Stored records:
++++++++++++++++++++
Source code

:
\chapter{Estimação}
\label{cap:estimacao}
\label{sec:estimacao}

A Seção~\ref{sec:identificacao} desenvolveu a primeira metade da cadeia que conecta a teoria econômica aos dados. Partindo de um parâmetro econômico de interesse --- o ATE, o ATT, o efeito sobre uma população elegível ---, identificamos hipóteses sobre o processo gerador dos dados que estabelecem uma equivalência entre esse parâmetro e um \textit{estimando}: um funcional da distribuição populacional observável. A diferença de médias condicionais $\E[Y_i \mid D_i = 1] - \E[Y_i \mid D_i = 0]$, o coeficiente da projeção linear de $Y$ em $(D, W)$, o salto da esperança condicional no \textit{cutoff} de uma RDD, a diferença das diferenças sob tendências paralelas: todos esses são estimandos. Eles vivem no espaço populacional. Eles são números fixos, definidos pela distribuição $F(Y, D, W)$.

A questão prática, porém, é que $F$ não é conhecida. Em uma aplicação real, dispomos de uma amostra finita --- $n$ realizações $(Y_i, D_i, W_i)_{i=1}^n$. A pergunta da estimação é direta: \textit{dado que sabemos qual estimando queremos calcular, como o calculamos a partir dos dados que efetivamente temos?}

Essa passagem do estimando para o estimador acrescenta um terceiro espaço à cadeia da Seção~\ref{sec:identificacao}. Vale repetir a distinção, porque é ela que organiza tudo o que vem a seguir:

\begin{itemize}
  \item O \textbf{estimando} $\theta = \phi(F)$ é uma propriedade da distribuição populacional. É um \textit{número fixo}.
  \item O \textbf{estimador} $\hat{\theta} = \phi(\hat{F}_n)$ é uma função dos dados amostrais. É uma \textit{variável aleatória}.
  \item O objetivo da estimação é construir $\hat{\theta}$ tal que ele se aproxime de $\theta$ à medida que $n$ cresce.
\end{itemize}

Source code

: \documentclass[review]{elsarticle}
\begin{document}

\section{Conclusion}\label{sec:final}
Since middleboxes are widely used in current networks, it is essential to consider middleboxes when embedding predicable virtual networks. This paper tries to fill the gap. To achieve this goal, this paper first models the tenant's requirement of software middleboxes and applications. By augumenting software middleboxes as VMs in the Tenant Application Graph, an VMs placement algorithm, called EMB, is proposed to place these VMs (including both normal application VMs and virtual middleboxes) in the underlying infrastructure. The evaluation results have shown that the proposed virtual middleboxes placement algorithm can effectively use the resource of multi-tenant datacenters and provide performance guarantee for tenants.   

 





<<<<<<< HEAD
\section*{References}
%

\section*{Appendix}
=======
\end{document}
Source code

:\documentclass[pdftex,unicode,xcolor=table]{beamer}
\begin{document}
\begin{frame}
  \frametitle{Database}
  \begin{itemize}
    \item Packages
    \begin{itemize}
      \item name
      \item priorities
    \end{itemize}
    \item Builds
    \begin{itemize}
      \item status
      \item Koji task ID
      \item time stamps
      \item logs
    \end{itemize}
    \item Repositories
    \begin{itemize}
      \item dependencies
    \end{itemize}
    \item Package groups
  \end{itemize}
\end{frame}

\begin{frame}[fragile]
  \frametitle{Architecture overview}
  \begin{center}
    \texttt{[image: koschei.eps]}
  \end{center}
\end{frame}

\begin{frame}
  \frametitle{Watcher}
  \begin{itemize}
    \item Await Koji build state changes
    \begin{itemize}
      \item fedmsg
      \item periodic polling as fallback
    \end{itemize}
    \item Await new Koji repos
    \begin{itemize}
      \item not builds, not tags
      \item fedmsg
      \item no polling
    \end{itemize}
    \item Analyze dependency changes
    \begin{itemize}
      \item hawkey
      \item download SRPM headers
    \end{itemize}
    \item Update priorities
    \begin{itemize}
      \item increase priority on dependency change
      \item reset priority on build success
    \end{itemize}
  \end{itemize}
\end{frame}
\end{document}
++++++++++++++++++++
▶ [TASK STATEMENT] Nothing in the data should be left out when you retype it exactly.

▶ [OUTPUT FOR THIS EXERCISE]
Source code

:
\chapter{Estimação}
\label{cap:estimacao}
\label{sec:estimacao}

A Seção~\ref{sec:identificacao} desenvolveu a primeira metade da cadeia que conecta a teoria econômica aos dados. Partindo de um parâmetro econômico de interesse --- o ATE, o ATT, o efeito sobre uma população elegível ---, identificamos hipóteses sobre o processo gerador dos dados que estabelecem uma equivalência entre esse parâmetro e um \textit{estimando}: um funcional da distribuição populacional observável. A diferença de médias condicionais $\E[Y_i \mid D_i = 1] - \E[Y_i \mid D_i = 0]$, o coeficiente da projeção linear de $Y$ em $(D, W)$, o salto da esperança condicional no \textit{cutoff} de uma RDD, a diferença das diferenças sob tendências paralelas: todos esses são estimandos. Eles vivem no espaço populacional. Eles são números fixos, definidos pela distribuição $F(Y, D, W)$.

A questão prática, porém, é que $F$ não é conhecida. Em uma aplicação real, dispomos de uma amostra finita --- $n$ realizações $(Y_i, D_i, W_i)_{i=1}^n$. A pergunta da estimação é direta: \textit{dado que sabemos qual estimando queremos calcular, como o calculamos a partir dos dados que efetivamente temos?}

Essa passagem do estimando para o estimador acrescenta um terceiro espaço à cadeia da Seção~\ref{sec:identificacao}. Vale repetir a distinção, porque é ela que organiza tudo o que vem a seguir:

\begin{itemize}
  \item O \textbf{estimando} $\theta = \phi(F)$ é uma propriedade da distribuição populacional. É um \textit{número fixo}.
  \item O \textbf{estimador} $\hat{\theta} = \phi(\hat{F}_n)$ é uma função dos dados amostrais. É uma \textit{variável aleatória}.
  \item O objetivo da estimação é construir $\hat{\theta}$ tal que ele se aproxime de $\theta$ à medida que $n$ cresce.
\end{itemize}

Source code

: \documentclass[review]{elsarticle}
\begin{document}

\section{Conclusion}\label{sec:final}
Since middleboxes are widely used in current networks, it is essential to consider middleboxes when embedding predicable virtual networks. This paper tries to fill the gap. To achieve this goal, this paper first models the tenant's requirement of software middleboxes and applications. By augumenting software middleboxes as VMs in the Tenant Application Graph, an VMs placement algorithm, called EMB, is proposed to place these VMs (including both normal application VMs and virtual middleboxes) in the underlying infrastructure. The evaluation results have shown that the proposed virtual middleboxes placement algorithm can effectively use the resource of multi-tenant datacenters and provide performance guarantee for tenants.   

 





<<<<<<< HEAD
\section*{References}
%

\section*{Appendix}
=======
\end{document}
Source code

:\documentclass[pdftex,unicode,xcolor=table]{beamer}
\begin{document}
\begin{frame}
  \frametitle{Database}
  \begin{itemize}
    \item Packages
    \begin{itemize}
      \item name
      \item priorities
    \end{itemize}
    \item Builds
    \begin{itemize}
      \item status
      \item Koji task ID
      \item time stamps
      \item logs
    \end{itemize}
    \item Repositories
    \begin{itemize}
      \item dependencies
    \end{itemize}
    \item Package groups
  \end{itemize}
\end{frame}

\begin{frame}[fragile]
  \frametitle{Architecture overview}
  \begin{center}
    \texttt{[image: koschei.eps]}
  \end{center}
\end{frame}

\begin{frame}
  \frametitle{Watcher}
  \begin{itemize}
    \item Await Koji build state changes
    \begin{itemize}
      \item fedmsg
      \item periodic polling as fallback
    \end{itemize}
    \item Await new Koji repos
    \begin{itemize}
      \item not builds, not tags
      \item fedmsg
      \item no polling
    \end{itemize}
    \item Analyze dependency changes
    \begin{itemize}
      \item hawkey
      \item download SRPM headers
    \end{itemize}
    \item Update priorities
    \begin{itemize}
      \item increase priority on dependency change
      \item reset priority on build success
    \end{itemize}
  \end{itemize}
\end{frame}
\end{document}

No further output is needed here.